Eucalyptus engineering has gone through a number of changes, as Tim Cramer describes in his excellent blog posting about which I am excited and of which I'm quite proud. The other day, I was speaking with Vic Iglesias (@vicnastea), the person who heads up our QA team, about the upcoming 3.2 release and it occurred to me the release intersects a couple of hackneyed ideas in a surprising way -- surprising, at least to me.
To begin with, Eucalyptus has moved to an Agile style of software engineering practice. I say "style" in this previous sentence because it is an adaptation of the Agile software engineering to coordinated development (using multiple technologies) of both code and configuration specifications.
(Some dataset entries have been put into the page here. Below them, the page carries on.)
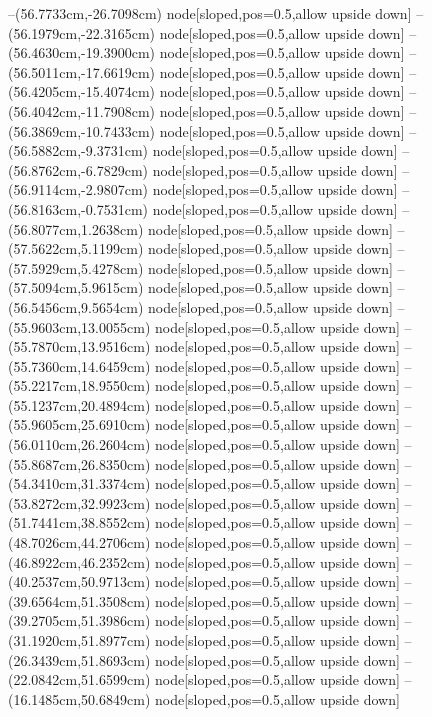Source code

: --(56.7733cm,-26.7098cm) node[sloped,pos=0.5,allow upside down]{\arrowIn}
--(56.1979cm,-22.3165cm) node[sloped,pos=0.5,allow upside down]{\ArrowIn}
--(56.4630cm,-19.3900cm) node[sloped,pos=0.5,allow upside down]{\ArrowIn}
--(56.5011cm,-17.6619cm) node[sloped,pos=0.5,allow upside down]{\ArrowIn}
--(56.4205cm,-15.4074cm) node[sloped,pos=0.5,allow upside down]{\ArrowIn}
--(56.4042cm,-11.7908cm) node[sloped,pos=0.5,allow upside down]{\ArrowIn}
--(56.3869cm,-10.7433cm) node[sloped,pos=0.5,allow upside down]{\ArrowIn}
--(56.5882cm,-9.3731cm) node[sloped,pos=0.5,allow upside down]{\ArrowIn}
--(56.8762cm,-6.7829cm) node[sloped,pos=0.5,allow upside down]{\ArrowIn}
--(56.9114cm,-2.9807cm) node[sloped,pos=0.5,allow upside down]{\ArrowIn}
--(56.8163cm,-0.7531cm) node[sloped,pos=0.5,allow upside down]{\ArrowIn}
--(56.8077cm,1.2638cm) node[sloped,pos=0.5,allow upside down]{\ArrowIn}
--(57.5622cm,5.1199cm) node[sloped,pos=0.5,allow upside down]{\ArrowIn}
--(57.5929cm,5.4278cm) node[sloped,pos=0.5,allow upside down]{\arrowIn}
--(57.5094cm,5.9615cm) node[sloped,pos=0.5,allow upside down]{\arrowIn}
--(56.5456cm,9.5654cm) node[sloped,pos=0.5,allow upside down]{\ArrowIn}
--(55.9603cm,13.0055cm) node[sloped,pos=0.5,allow upside down]{\ArrowIn}
--(55.7870cm,13.9516cm) node[sloped,pos=0.5,allow upside down]{\arrowIn}
--(55.7360cm,14.6459cm) node[sloped,pos=0.5,allow upside down]{\arrowIn}
--(55.2217cm,18.9550cm) node[sloped,pos=0.5,allow upside down]{\ArrowIn}
--(55.1237cm,20.4894cm) node[sloped,pos=0.5,allow upside down]{\ArrowIn}
--(55.9605cm,25.6910cm) node[sloped,pos=0.5,allow upside down]{\ArrowIn}
--(56.0110cm,26.2604cm) node[sloped,pos=0.5,allow upside down]{\arrowIn}
--(55.8687cm,26.8350cm) node[sloped,pos=0.5,allow upside down]{\arrowIn}
--(54.3410cm,31.3374cm) node[sloped,pos=0.5,allow upside down]{\ArrowIn}
--(53.8272cm,32.9923cm) node[sloped,pos=0.5,allow upside down]{\ArrowIn}
--(51.7441cm,38.8552cm) node[sloped,pos=0.5,allow upside down]{\ArrowIn}
--(48.7026cm,44.2706cm) node[sloped,pos=0.5,allow upside down]{\ArrowIn}
--(46.8922cm,46.2352cm) node[sloped,pos=0.5,allow upside down]{\ArrowIn}
--(40.2537cm,50.9713cm) node[sloped,pos=0.5,allow upside down]{\ArrowIn}
--(39.6564cm,51.3508cm) node[sloped,pos=0.5,allow upside down]{\arrowIn}
--(39.2705cm,51.3986cm) node[sloped,pos=0.5,allow upside down]{\arrowIn}
--(31.1920cm,51.8977cm) node[sloped,pos=0.5,allow upside down]{\ArrowIn}
--(26.3439cm,51.8693cm) node[sloped,pos=0.5,allow upside down]{\ArrowIn}
--(22.0842cm,51.6599cm) node[sloped,pos=0.5,allow upside down]{\ArrowIn}
--(16.1485cm,50.6849cm) node[sloped,pos=0.5,allow upside down]{\ArrowIn}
Agile has been wildly successful for development of applications where the principal application technology both supports test-driven development and also prescribes a specific architecture. For example, the Agile methodology works brilliantly with Ruby-on-Rails for web development where the architecture is "model-view-controller" and the language system supports test-driven development.
In contrast, Eucalyptus depends on a large collection of software dependencies that conforms to several different architectural models. While it does have an overarching architecture, that architecture is not embodied in any single language system, execution framework, or IDE. Thus one of the cool things, I think, about Eucalyptus engineering is the way in which the engineers have tried to adapt Agile principles like continuous integration and date-driven release cycles to problem of co-developing code and dependency configuration.
Looks great, but does it work?
Another cool thing about Eucalyptus engineering that is beginning to bear fruit is the emphasis the team has put on QA. One of my many personal character flaws is that I really hate code that doesn't work. I'd rather have a few features implemented well then a large pile of partial functionality. Really. Every bug report bugs me.
I like to think the engineering team takes QA so seriously not because I do, but, in reality, they do because we as a company made a commitment to high-quality code when we commercialized and that sentiment is now indelibly etched into the company culture. QA is critical and everyone participates, contributes, and takes it to be one of the most important requirements in any release.
These two predilections intersected the other day in the following way. The next release of Eucalyptus includes a new reporting and charge-back facility that stores usage and accounting data, temporarily, in the internal cloud state management database. Periodically (under the control of an administrator-settable parameter) that data is aggregated in an external data warehouse for report generation and querying and subsequently purged from the internal database.
This architecture permits the accounting data to be used both for quota control via EUARE (the Eucalyptus implementation of identity management) as well as for charge-back. At the same time, it reduces the performance impact of report generation on the overall responsiveness of the system by offloading complex queries to the data warehouse.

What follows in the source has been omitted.